The ones who are really pissing me off now are the mobile phone spammers. I live in Japan and have to pay 300 yen (about $3.00 US) every month for the "privilege" of e-mail. Before registering my mail alias (I used a word which is NOT in common use in Japan
Not only do I pay 300 yen a month, but I have to pay per packet, so everytime one of these SCUMBAGS sends me spam, it's an actual yen or two increase in my monthly bill -- per message. It doesn't take long to add up.
So to the previous person who said, "Just calm down and hit 'delete'", there are many, many reasons to disagree with you.

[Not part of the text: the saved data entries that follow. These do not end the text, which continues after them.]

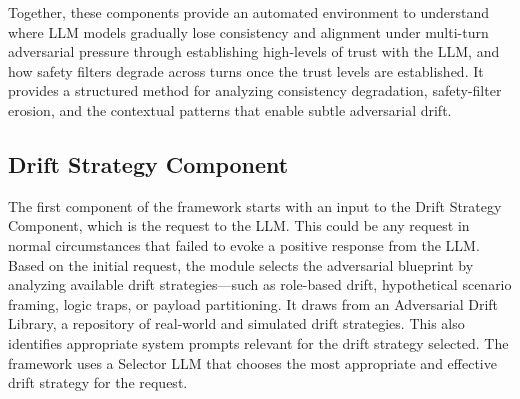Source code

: \documentclass[10pt, a4paper, twocolumn]{article}
\begin{document}
Together, these components provide an automated environment to understand where LLM models gradually lose consistency and alignment under multi-turn adversarial pressure through establishing high-levels of trust with the LLM, and how safety filters degrade across turns once the trust levels are established. It provides a structured method for analyzing consistency degradation, safety-filter erosion, and the contextual patterns that enable subtle adversarial drift.

\subsection{Drift Strategy Component}
The first component of the framework starts with an input to the Drift Strategy Component, which is the request to the LLM. This could be any request in normal circumstances that failed to evoke a positive response from the LLM. Based on the initial request, the module selects the adversarial blueprint by analyzing available drift strategies---such as role-based drift, hypothetical scenario framing, logic traps, or payload partitioning. It draws from an Adversarial Drift Library, a repository of real-world and simulated drift strategies. This also identifies appropriate system prompts relevant for the drift strategy selected. 
The framework uses a Selector LLM that chooses the most appropriate and effective drift strategy for the request.
\end{document}
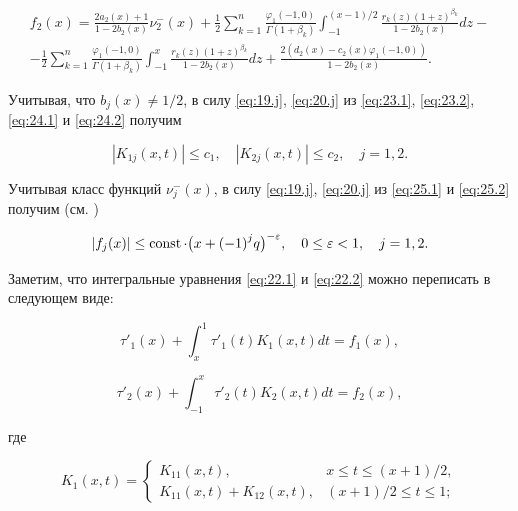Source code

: \begin{multline}

{f_2}(x) = \frac{{2{a_2}(x) + 1}}{{1 - 2{b_2}(x)}}\nu _2^ - (x) + \frac{1}{2}\sum\limits_{k = 1}^n {\frac{{{\varphi _1}( - 1, 0)}}{{\Gamma (1 + {\beta _k})}} \int _{ - 1}^{({{x - 1}})/{2}} {\frac{{{r_k}(z){{(1 + z)}^{{\beta _k}}}}}{{1 - 2{b_2}(x)}}dz} }  - \\

- \frac{1}{2}\sum\limits_{k = 1}^n {\frac{{{\varphi _1}( - 1, 0)}}{{\Gamma (1 + {\beta _k})}} \int _{ - 1}^x {\frac{{{r_k}(z){{(1 + z)}^{{\beta _k}}}}}{{1 - 2{b_2}(x)}}dz} }  + \frac{{2({d_2}(x) - {c_2}(x){\varphi _1}( - 1, 0))}}{{1 - 2{b_2}(x)}}. \label{eq:25.2}

\end{multline}

Учитывая, что ${b_j}(x) \ne {1}/{2}$, в силу \eqref{eq:19.j}, \eqref{eq:20.j}  из \eqref{eq:23.1}, \eqref{eq:23.2}, \eqref{eq:24.1} и \eqref{eq:24.2} получим 

$$\left| {{K_{1j}}(x,t)} \right| \le {c_1},\quad \left| {{K_{2j}}(x,t)} \right| \le {c_2},\quad  j = 1, 2.$$  

Учитывая класс функций $\nu _j^ - (x)$, в силу \eqref{eq:19.j}, \eqref{eq:20.j} из \eqref{eq:25.1} и \eqref{eq:25.2} получим (см. \cite{Islabd:bib:Islomabdul}) 

\begin{equation}

\left| {{f_j}(x)} \right| \le \mathop{\rm const} \cdot \bigl( {x + {( - 1)}^j q} \bigr)^{ - \varepsilon }, \quad 0 \le \varepsilon  < 1, \quad j = 1, 2. \label{eq:26.j}

\end{equation}

Заметим, что интегральные уравнения \eqref{eq:22.1} и \eqref{eq:22.2} можно переписать в следующем виде:

$$

{\tau '_1}(x) +  \int _x^1 {{\tau '_1}(t){K_1}(x,t)dt}  = f_1(x),$$ 

$${\tau '_2}(x) +  \int _{ - 1}^x {{\tau '_2}(t){K_2}(x,t)dt}  = f_2(x),$$

где  

$$

{K_1}(x,t) = 

\left\{\begin{array}{cl}

{K_{11}}(x,t), & x \le t \le ({{x + 1}})/{2},\\

{K_{11}}(x,t) + {K_{12}}(x,t), & ({{x + 1}})/{2} \le t \le 1;

\end{array}\right. $$

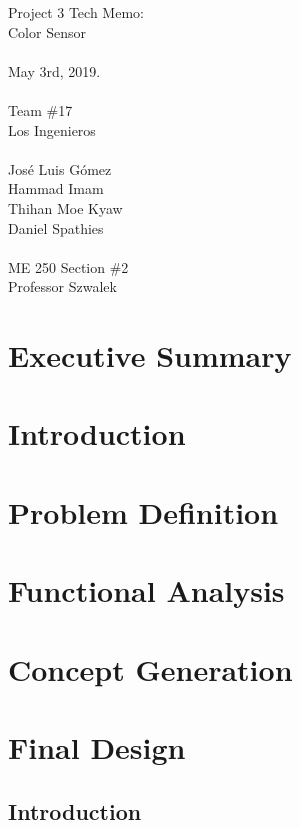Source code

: \documentclass{article}
\begin{document}
\begin{center}
    \Huge{Project 3 Tech Memo: \\ Color Sensor \\~\\}
    \LARGE{  May 3rd, 2019. \\~\\ Team \#17 \\ Los Ingenieros \\~\\ José Luis Gómez \\ Hammad Imam \\ Thihan Moe Kyaw \\ Daniel Spathies \\~\\ ME 250 Section \#2 \\ Professor Szwalek}
\thispagestyle{empty}
\end{center}

\newpage

\section*{Executive Summary}

\newpage
\tableofcontents

\newpage
\section{Introduction}

\newpage
\section{Problem Definition}

\newpage
\section{Functional Analysis}

\newpage
\section{Concept Generation}

\newpage
\section{Final Design}
\subsection{Introduction}
\end{document}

How many of you have actually read any of the pdf files? Hemos, you should have at least. The suit was not brought about due primarily to spamming (although it is mentioned in the case), but due to a conflict over the lines to be installed for the company's bandwidth. Basically, they are arguing they were given the runaround first, the spamming concerns coming later. If there is evidence of them spammin, I would whole-heartedly agree to cutting their access, but I don't agree that they should have been given the ole bait-and-switch on their original bandwidth agreement.
"Every man is a mob, a chain gang of idiots." - Jonathan Nolan, Memento Mori
Last year the same thing happened to a friend of mine owns an ISP. The key is to fight dirty tricks, with dirty tricks. Basically, you set up a sendmail rule to accept the spam message, then drop kick it to /dev/null. So, the Spammer sees in his logs that the message was accepted. But on the backend you're dumping his traffic. If they call just tell them it's SPAM filters upstream and you can't do anything about it. Perhaps you'd like to sue sprint or AOL about it.
This is not informative, this is just failure to read the information given.
If you followed some of the links in the article, you'll find that the litigation began in March. The "same identical thing" didn't happen twice, it happened once and is still ongoing. Courts are slow.
In this case, it appears Paetecs original contract was vague about the 'bulk' that constituted spam; the addendum on 2% was unclear; and their termination letter was not consistent with the terms of the contract on the 30 day cure provision. Paetec did not cross its 'T's on this.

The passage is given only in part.